10 Kasım günü Atatürk’ü anmak üzere gerçekleştirilen yürüyüş ve mitingi katılarak izlemeye çalıştım. Mahşeri bir kalabalık yoktu Kordon’da ama yine de kalabalıktı. Bir de kitlenin ikiye bölündüğünü oraya gidince fark ettim.
Cumhuriyet Meydanı’nda Konak Belediyesi’nin etkinliği vardı. İki bin dört yüz kişi meydandaki dizilişiyle Atatürk portresini oluşturmuşlardı. Bu görüntü dev ekranlardan izleniyordu.
Ardından Konak Belediye Başkanı Hakan Tartan kısa bir konuşma yaptı. Konuşmasının sonunda Atatürk’e hitaben “iyi ki varsın” deyince izleyenlerden biri “siz de propaganda malzemesine sahip oluyorsunuz” dedi.

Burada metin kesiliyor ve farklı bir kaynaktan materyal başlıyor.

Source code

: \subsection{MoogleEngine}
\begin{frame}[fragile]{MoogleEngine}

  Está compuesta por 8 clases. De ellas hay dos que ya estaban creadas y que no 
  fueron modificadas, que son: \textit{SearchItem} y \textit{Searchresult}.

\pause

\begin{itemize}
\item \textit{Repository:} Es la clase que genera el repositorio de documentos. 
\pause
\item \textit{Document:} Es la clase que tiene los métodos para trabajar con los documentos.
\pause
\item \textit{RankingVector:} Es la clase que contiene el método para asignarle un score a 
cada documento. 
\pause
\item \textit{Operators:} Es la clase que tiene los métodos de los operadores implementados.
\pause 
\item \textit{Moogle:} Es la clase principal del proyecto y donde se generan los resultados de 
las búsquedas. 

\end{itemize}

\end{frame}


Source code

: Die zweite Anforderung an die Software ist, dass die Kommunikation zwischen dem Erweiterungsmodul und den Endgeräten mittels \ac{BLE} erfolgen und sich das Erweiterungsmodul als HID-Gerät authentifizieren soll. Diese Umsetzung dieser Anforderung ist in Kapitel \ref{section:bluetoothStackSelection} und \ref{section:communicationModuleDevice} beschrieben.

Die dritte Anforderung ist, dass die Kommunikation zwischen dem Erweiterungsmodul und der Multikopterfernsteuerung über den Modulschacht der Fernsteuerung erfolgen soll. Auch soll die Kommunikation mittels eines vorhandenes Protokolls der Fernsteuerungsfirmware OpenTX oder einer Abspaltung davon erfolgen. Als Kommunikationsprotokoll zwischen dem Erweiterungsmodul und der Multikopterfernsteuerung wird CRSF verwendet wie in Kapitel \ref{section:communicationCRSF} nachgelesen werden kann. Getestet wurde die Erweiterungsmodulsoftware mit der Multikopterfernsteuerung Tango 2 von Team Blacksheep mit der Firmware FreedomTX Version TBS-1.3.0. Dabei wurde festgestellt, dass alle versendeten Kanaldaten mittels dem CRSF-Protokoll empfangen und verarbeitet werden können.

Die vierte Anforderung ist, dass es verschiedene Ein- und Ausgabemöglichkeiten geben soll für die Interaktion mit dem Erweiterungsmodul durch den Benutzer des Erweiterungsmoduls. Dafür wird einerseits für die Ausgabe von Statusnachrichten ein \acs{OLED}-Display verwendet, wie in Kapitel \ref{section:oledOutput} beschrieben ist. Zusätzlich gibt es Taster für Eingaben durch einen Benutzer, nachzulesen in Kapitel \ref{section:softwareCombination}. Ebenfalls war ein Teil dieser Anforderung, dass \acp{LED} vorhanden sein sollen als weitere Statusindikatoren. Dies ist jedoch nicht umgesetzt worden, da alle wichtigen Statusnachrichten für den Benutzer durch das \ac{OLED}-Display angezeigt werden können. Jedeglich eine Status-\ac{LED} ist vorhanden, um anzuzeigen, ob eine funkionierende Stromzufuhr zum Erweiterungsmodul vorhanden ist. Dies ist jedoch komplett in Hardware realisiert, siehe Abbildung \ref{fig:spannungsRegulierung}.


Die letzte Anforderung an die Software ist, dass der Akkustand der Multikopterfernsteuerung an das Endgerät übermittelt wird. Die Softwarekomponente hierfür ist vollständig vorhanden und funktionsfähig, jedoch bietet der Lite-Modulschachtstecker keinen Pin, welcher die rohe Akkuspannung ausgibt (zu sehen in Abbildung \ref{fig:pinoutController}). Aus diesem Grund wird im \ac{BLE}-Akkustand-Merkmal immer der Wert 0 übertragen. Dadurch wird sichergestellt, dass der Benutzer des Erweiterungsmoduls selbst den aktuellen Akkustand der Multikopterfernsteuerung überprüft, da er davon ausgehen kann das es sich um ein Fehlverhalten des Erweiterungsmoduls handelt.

Bütün belediyeler için söylenemez ama gerçekten de CHP’li belediyelerin çoğu için Atatürk ve Cumhuriyet temel propaganda malzemesi anlamına gelmektedir. Başbakan Erdoğan’ın ve hükümetin de bu belediyeler için destek kitlelerinin oluşmasına küçümsenmeyecek katkı yaptığı söylenebilir.

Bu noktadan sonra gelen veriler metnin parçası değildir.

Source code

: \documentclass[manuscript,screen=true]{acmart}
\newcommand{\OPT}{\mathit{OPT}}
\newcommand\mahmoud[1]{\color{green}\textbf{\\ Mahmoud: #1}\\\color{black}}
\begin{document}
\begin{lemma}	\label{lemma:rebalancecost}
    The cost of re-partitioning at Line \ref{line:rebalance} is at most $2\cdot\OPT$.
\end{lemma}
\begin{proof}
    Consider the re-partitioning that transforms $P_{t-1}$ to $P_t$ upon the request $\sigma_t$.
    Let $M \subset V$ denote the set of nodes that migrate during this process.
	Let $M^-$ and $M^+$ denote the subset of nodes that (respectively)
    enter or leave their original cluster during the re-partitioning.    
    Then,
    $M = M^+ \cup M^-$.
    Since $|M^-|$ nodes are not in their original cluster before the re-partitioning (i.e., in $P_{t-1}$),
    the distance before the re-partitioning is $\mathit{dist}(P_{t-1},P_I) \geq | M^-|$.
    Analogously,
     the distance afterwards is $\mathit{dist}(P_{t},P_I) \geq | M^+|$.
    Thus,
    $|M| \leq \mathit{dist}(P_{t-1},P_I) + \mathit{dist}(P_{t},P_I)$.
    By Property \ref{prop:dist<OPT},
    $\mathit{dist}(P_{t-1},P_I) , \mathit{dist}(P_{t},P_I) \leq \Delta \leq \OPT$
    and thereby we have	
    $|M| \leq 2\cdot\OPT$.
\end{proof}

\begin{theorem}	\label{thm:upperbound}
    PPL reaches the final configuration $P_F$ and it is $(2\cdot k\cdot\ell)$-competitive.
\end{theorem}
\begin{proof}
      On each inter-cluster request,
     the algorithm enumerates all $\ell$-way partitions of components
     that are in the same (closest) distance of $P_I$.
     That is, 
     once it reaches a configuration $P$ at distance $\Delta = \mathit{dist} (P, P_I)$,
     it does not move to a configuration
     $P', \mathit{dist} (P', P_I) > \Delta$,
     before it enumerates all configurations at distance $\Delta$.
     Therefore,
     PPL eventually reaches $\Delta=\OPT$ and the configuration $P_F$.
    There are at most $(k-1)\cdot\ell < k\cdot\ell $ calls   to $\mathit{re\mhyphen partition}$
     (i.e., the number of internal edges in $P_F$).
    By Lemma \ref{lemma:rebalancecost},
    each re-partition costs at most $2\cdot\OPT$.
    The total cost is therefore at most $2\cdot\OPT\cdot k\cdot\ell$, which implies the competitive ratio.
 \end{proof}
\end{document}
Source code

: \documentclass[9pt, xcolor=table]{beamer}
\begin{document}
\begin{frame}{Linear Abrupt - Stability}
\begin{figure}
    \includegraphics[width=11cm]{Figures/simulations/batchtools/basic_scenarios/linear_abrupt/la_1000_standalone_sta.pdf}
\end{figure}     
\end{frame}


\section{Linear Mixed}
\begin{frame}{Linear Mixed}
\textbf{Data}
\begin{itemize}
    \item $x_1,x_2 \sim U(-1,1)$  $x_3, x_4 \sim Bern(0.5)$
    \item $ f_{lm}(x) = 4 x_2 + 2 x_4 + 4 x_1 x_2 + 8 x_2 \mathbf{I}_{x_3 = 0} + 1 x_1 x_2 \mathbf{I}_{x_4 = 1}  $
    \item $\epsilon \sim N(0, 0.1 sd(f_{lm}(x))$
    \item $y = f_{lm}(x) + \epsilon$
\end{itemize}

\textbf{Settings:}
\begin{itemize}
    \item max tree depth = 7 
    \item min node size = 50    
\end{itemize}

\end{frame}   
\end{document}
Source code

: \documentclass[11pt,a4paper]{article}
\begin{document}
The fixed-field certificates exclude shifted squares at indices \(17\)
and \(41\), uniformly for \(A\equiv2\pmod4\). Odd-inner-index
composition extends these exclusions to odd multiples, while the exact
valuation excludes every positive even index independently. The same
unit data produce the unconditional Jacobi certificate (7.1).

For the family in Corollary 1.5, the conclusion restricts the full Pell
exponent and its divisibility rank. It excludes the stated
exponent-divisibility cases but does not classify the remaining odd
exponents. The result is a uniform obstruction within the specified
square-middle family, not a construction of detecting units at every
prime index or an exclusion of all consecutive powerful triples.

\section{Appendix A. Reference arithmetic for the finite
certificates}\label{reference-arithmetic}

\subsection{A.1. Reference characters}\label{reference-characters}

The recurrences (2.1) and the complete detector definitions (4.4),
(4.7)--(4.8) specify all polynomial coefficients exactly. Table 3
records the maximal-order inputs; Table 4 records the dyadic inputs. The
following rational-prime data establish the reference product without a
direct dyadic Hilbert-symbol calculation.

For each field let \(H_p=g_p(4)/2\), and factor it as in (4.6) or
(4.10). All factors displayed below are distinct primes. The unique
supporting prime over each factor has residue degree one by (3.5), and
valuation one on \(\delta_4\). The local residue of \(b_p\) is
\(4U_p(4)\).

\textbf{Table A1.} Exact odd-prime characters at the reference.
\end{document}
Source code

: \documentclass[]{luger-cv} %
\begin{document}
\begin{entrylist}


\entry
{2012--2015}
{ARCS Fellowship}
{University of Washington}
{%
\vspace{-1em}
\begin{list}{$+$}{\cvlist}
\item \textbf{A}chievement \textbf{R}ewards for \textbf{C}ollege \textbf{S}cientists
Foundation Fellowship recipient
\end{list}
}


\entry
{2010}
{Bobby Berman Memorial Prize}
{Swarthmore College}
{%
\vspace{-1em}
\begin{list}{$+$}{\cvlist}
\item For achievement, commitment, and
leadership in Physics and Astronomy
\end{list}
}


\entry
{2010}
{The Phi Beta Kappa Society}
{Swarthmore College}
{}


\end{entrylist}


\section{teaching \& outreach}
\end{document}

Bu yıl yine ve ard arda hem Başbakan’ın hem de hükümetin bazı karar ve uygulamaları, Cumhuriyet’in tehdit altında olduğuna ilişkin kaygı taşıyan kesimleri daha da duyarlı hale getirdi. Bu kitleler CHP’nin en önemli destek potansiyeli olmayı sürdürüyor.
Birçok belediye yönetimi için Atatürk ve Cumhuriyet en önemli propaganda malzemesi olduğu halde, söz konusu belediye yönetimlerinin çoğunun Atatürk’ün “muasır medeniyet” ve Cumhuriyet’in modern yorumuyla sorunlu olduğunu birçoğumuz biliyoruz.
Neyse bu ayrı bir tartışma konusu.
Birbirine yüz metre mesafedeki iki alanın birinde Büyükşehir diğerinde ise Konak Belediyesi’nin etkinliğinin olması da bir hayli ilginç görüntüye neden oldu. Örneğin bir meydanda saygı duruşu ve İstiklal Marşı söylenirken diğerindeki müzik sesi daha baskın çıkıyordu. Neden ortak program yapılmadı diye düşünmeden edemiyor insan.
Bir meydanda sesi yükselip diğer meydandaki saygı duruşu ve İstiklal Marşını ve kısa bir süre de Aziz Kocaoğlu’nun konuşmasını bastıran şarkı Faruk Demir’e aitti. “Sarı saçlım mavi gözlüm/bir daha gel gel Samsun’dan...” Şarkının bir yerindeki sözler de bir hayli anlamlı geldi bana. “Uyan da bak bizim hallara/sarı saçlım mavi gözlüm, dost.”